- Cover art for OK K.O.! Let's Play Heroes. The artwork is done by Justin Chan.
- Developer: Capybara Games
- Publisher: Cartoon Network Games
- Director: Dan Vader
- Designers: Dan Vader Arielle Grimes
- Programmers: Dave Hill Kenneth Yeung Hubert Wong Drew Grainge
- Artists: Kelly Smith Mike Nguyen
- Writer: Dan Vader
- Composer: Doseone
- Platforms: PlayStation 4; Windows; Xbox One; Nintendo Switch;
- Release: PlayStation 4, Windows, Xbox One; January 23, 2018; Nintendo Switch; November 2, 2018;
- Genres: Action-adventure, beat 'em up
- Mode: Single-player

= OK K.O.! Let's Play Heroes =

2018 video game

OK K.O.! Let's Play Heroes is an action-adventure beat 'em up video game developed by Capybara Games and published by Cartoon Network Games.
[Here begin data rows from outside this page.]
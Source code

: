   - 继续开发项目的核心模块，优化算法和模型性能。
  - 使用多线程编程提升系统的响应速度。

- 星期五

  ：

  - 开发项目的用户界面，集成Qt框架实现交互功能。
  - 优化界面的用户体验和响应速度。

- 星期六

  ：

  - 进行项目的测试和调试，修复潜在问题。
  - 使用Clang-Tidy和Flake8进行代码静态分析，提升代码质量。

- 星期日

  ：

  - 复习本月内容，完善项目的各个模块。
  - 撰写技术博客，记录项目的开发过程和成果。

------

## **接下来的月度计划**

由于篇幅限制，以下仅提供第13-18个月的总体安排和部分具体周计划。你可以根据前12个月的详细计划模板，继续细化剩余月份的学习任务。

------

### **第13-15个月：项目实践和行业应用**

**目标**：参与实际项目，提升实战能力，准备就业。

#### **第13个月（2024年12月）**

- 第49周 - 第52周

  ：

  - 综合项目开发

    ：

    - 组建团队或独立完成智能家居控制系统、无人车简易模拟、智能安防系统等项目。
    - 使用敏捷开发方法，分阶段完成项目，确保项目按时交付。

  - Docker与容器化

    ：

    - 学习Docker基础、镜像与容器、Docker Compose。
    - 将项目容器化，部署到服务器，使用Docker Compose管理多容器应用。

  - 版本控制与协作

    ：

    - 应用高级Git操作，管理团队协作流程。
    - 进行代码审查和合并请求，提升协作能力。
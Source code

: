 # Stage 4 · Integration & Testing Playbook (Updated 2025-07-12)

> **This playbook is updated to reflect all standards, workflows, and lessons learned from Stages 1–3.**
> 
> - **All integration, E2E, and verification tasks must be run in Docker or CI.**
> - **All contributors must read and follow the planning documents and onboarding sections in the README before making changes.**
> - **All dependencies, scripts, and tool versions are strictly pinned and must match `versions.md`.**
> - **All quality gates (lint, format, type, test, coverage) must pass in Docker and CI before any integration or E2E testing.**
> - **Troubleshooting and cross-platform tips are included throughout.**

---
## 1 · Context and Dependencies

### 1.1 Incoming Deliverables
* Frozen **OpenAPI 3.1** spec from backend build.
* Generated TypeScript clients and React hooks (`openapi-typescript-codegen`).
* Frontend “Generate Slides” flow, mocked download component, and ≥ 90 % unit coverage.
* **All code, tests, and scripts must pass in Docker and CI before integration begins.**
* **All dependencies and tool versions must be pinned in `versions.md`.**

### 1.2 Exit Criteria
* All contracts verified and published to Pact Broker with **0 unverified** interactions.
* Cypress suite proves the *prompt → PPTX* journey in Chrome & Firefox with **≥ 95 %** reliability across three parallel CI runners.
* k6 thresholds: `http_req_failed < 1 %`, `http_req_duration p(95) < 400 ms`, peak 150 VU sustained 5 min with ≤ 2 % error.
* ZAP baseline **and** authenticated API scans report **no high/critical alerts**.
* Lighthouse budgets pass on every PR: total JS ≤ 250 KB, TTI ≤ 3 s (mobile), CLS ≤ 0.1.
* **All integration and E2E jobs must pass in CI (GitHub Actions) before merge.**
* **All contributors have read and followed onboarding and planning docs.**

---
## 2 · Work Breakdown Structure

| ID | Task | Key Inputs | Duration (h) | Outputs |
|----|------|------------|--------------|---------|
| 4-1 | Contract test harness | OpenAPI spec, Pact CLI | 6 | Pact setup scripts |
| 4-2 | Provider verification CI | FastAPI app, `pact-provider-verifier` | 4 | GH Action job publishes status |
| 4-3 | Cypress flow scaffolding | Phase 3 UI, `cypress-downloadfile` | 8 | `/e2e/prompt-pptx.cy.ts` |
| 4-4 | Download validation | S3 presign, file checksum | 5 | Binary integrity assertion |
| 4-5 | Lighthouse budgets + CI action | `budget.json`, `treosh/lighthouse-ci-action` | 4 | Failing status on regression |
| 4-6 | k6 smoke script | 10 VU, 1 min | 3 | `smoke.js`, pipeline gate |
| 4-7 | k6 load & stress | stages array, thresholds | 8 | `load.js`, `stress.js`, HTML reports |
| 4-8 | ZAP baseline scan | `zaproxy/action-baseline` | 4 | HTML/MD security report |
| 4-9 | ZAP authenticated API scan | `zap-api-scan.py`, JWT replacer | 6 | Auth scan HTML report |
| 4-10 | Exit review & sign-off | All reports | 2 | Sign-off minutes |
It is based on the animated series OK K.O.! Let's Be Heroes and was released digitally on January 23, 2018 for PlayStation 4, Windows, and Xbox One, with a port to the Nintendo Switch launching physically in 2019. A physical release of the game bundled with Grumpyface Studios' Steven Universe: Save the Light for PlayStation 4, Xbox One, and Switch was released in May 2019. The game was delisted from all platforms on December 23, 2024.

==Plot==
When Lord Boxman takes away all the levels of the heroes' pow cards, K.O. must set things right and learn at heart that he is a true hero.

==Gameplay==
K.O. is controlled when fighting against villains. The player can use moves such as an uppercut, punch combo, low kick, etc. The player can collect their stats after defeating all enemies to earn new moves such as a charge punch, a controllable fist, and a stronger uppercut.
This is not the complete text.